### Assignment
Among the entries below, copy every line that carries the word "twitter".

[Dataset entries]
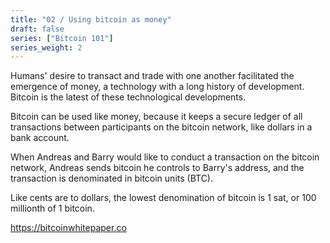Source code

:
 ```yaml
---
title: "02 / Using bitcoin as money"
draft: false
series: ["Bitcoin 101"]
series_weight: 2
---
```

Humans' desire to transact and trade with one another facilitated the emergence of money, a technology with a long history of development. Bitcoin is the latest of these technological developments.

Bitcoin can be used like money, because it keeps a secure ledger of all transactions between participants on the bitcoin network, like dollars in a bank account.

When Andreas and Barry would like to conduct a transaction on the bitcoin network, Andreas sends bitcoin he controls to Barry's address, and the transaction is denominated in bitcoin units (BTC).

Like cents are to dollars, the lowest denomination of bitcoin is 1 sat, or 100 millionth of 1 bitcoin.

https://bitcoinwhitepaper.co
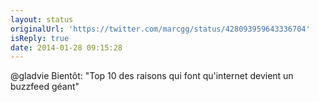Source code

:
 ```yaml
---
layout: status
originalUrl: 'https://twitter.com/marcgg/status/428093959643336704'
isReply: true
date: 2014-01-28 09:15:28
---
```


@gladvie Bientôt: "Top 10 des raisons qui font qu'internet devient un buzzfeed géant"
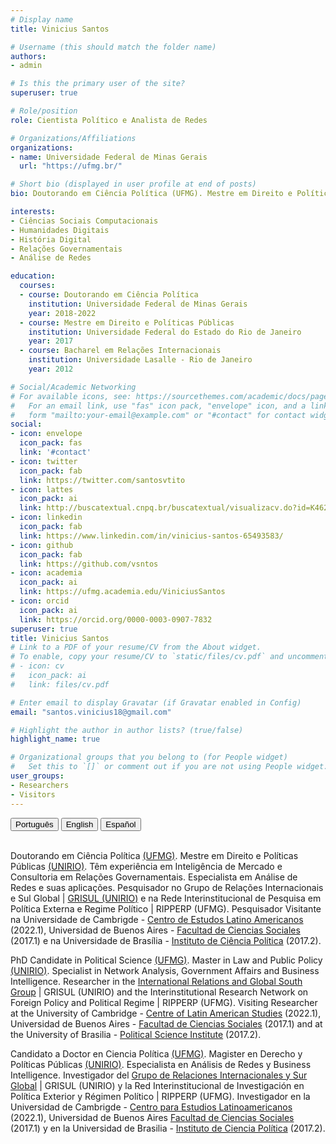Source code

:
 ```yaml
---
# Display name
title: Vinicius Santos

# Username (this should match the folder name)
authors:
- admin

# Is this the primary user of the site?
superuser: true

# Role/position
role: Cientista Político e Analista de Redes

# Organizations/Affiliations
organizations:
- name: Universidade Federal de Minas Gerais
  url: "https://ufmg.br/"

# Short bio (displayed in user profile at end of posts)
bio: Doutorando em Ciência Política (UFMG). Mestre em Direito e Políticas Públicas (UNIRIO). Têm experiência em Inteligência de Mercado e Consultoria em Relações Governamentais. Especialista em Análise de Redes e suas aplicações.

interests:
- Ciências Sociais Computacionais
- Humanidades Digitais
- História Digital
- Relações Governamentais
- Análise de Redes

education:
  courses:
  - course: Doutorando em Ciência Política
    institution: Universidade Federal de Minas Gerais
    year: 2018-2022
  - course: Mestre em Direito e Políticas Públicas
    institution: Universidade Federal do Estado do Rio de Janeiro
    year: 2017
  - course: Bacharel em Relações Internacionais
    institution: Universidade Lasalle - Rio de Janeiro
    year: 2012

# Social/Academic Networking
# For available icons, see: https://sourcethemes.com/academic/docs/page-builder/#icons
#   For an email link, use "fas" icon pack, "envelope" icon, and a link in the
#   form "mailto:your-email@example.com" or "#contact" for contact widget.
social:
- icon: envelope
  icon_pack: fas
  link: '#contact'
- icon: twitter
  icon_pack: fab
  link: https://twitter.com/santosvtito
- icon: lattes
  icon_pack: ai
  link: http://buscatextual.cnpq.br/buscatextual/visualizacv.do?id=K4629758Z1
- icon: linkedin
  icon_pack: fab
  link: https://www.linkedin.com/in/vinicius-santos-65493583/
- icon: github
  icon_pack: fab
  link: https://github.com/vsntos
- icon: academia
  icon_pack: ai
  link: https://ufmg.academia.edu/ViniciusSantos
- icon: orcid
  icon_pack: ai
  link: https://orcid.org/0000-0003-0907-7832
superuser: true
title: Vinicius Santos
# Link to a PDF of your resume/CV from the About widget.
# To enable, copy your resume/CV to `static/files/cv.pdf` and uncomment the lines below.
# - icon: cv
#   icon_pack: ai
#   link: files/cv.pdf

# Enter email to display Gravatar (if Gravatar enabled in Config)
email: "santos.vinicius18@gmail.com"

# Highlight the author in author lists? (true/false)
highlight_name: true

# Organizational groups that you belong to (for People widget)
#   Set this to `[]` or comment out if you are not using People widget.
user_groups:
- Researchers
- Visitors
---
```


<div id="myGroup">
<button class="btn btn-primary" data-toggle="collapse" data-target="#portugues"><i class="icon-chevron-right"></i> Português </button>
<button class="btn btn-primary" data-toggle="collapse" data-target="#ingles"><i class="icon-chevron-right"></i> English</button>
<button class="btn btn-primary" data-toggle="collapse" data-target="#espanhol"><i class="icon-chevron-right"></i> Español</button>
<br> <br>
<div class="accordion-group">
    <div class="collapse show" id="portugues"  data-parent="#myGroup">
          <div class="card card-body">
  
Doutorando em Ciência Política [(UFMG)](http://ppgcp.fafich.ufmg.br/). Mestre em Direito e Políticas Públicas [(UNIRIO)](http://www.unirio.br/ppgd). Têm experiência em Inteligência de Mercado e Consultoria em Relações Governamentais. Especialista em Análise de Redes e suas aplicações. Pesquisador no Grupo de Relações Internacionais e Sul Global | [GRISUL (UNIRIO)](http://www.grisulunirio.com/) e na Rede Interinstitucional de Pesquisa em Política Externa e Regime Político | RIPPERP (UFMG). Pesquisador Visitante na Universidade de Cambrigde - [Centro de Estudos Latino Americanos](https://www.latin-american.cam.ac.uk/) (2022.1), Universidad de Buenos Aires - [Facultad de Ciencias Sociales](http://www.sociales.uba.ar/) (2017.1) e na Universidade de Brasília - [Instituto de Ciência Política](http://www.ipol.unb.br/) (2017.2).

  </div>
    </div>

   <div class="collapse indent" id="ingles"  data-parent="#myGroup">
 <div class="card card-body">

PhD Candidate in Political Science [(UFMG)](http://ppgcp.fafich.ufmg.br/). Master in Law and Public Policy [(UNIRIO)](http://www.unirio.br/ppgd). Specialist in Network Analysis, Government Affairs and Business Intelligence. Researcher in the [International Relations and Global South Group](http://www.grisulunirio.com/) | GRISUL (UNIRIO) and the Interinstitutional Research Network on Foreign Policy and Political Regime | RIPPERP (UFMG). Visiting Researcher at the University of Cambridge - [Centre of Latin American Studies](https://www.latin-american.cam.ac.uk/) (2022.1), Universidad de Buenos Aires - [Facultad de Ciencias Sociales](http://www.sociales.uba.ar/) (2017.1) and at the University of Brasilia - [Political Science Institute](http://www.ipol.unb.br/) (2017.2).
  </div>
   </div>

   <div class="collapse" id="espanhol"  data-parent="#myGroup">
        <div class="card card-body">

Candidato a Doctor en Ciencia Política [(UFMG)](http://ppgcp.fafich.ufmg.br/). Magister en Derecho y Políticas Públicas [(UNIRIO)](http://www.unirio.br/ppgd). Especialista en Análisis de Redes y Business Intelligence. Investigador del [Grupo de Relaciones Internacionales y Sur Global](http://www.grisulunirio.com/) | GRISUL (UNIRIO) y la Red Interinstitucional de Investigación en Política Exterior y Régimen Político | RIPPERP (UFMG). Investigador en la Universidad de Cambrigde - [Centro para Estudios Latinoamericanos](https://www.latin-american.cam.ac.uk/) (2022.1), Universidad de Buenos Aires [Facultad de Ciencias Sociales](http://www.sociales.uba.ar/) (2017.1) y en la Universidad de Brasilia - [Instituto de Ciencia Política](http://www.ipol.unb.br/) (2017.2).


  </div>
   </div>
</div>
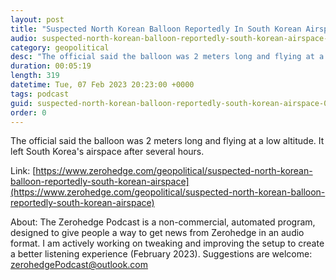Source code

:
 ```yaml
---
layout: post
title: "Suspected North Korean Balloon Reportedly In South Korean Airspace"
audio: suspected-north-korean-balloon-reportedly-south-korean-airspace-0
category: geopolitical
desc: "The official said the balloon was 2 meters long and flying at a low altitude. It left South Korea's airspace after several hours."
duration: 00:05:19
length: 319
datetime: Tue, 07 Feb 2023 20:23:00 +0000
tags: podcast
guid: suspected-north-korean-balloon-reportedly-south-korean-airspace-0
order: 0
---
```

The official said the balloon was 2 meters long and flying at a low altitude. It left South Korea's airspace after several hours.

Link: [https://www.zerohedge.com/geopolitical/suspected-north-korean-balloon-reportedly-south-korean-airspace](https://www.zerohedge.com/geopolitical/suspected-north-korean-balloon-reportedly-south-korean-airspace)

About: The Zerohedge Podcast is a non-commercial, automated program, designed to give people a way to get news from Zerohedge in an audio format.  I am actively working on tweaking and improving the setup to create a better listening experience (February 2023).  Suggestions are welcome: [zerohedgePodcast@outlook.com](mailto:zerohedgePodcast@outlook.com)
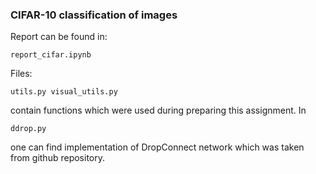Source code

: ### CIFAR-10 classification of images

Report can be found in:
```
report_cifar.ipynb
```
Files: 
```
utils.py visual_utils.py
```
contain functions which were used during preparing this assignment.
In 
```
ddrop.py 
```
one can find implementation of DropConnect network
which was taken from github repository.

### Answer to this exercise
originalUrl: 'https://twitter.com/marcgg/status/428093959643336704'
- icon: twitter
  link: https://twitter.com/santosvtito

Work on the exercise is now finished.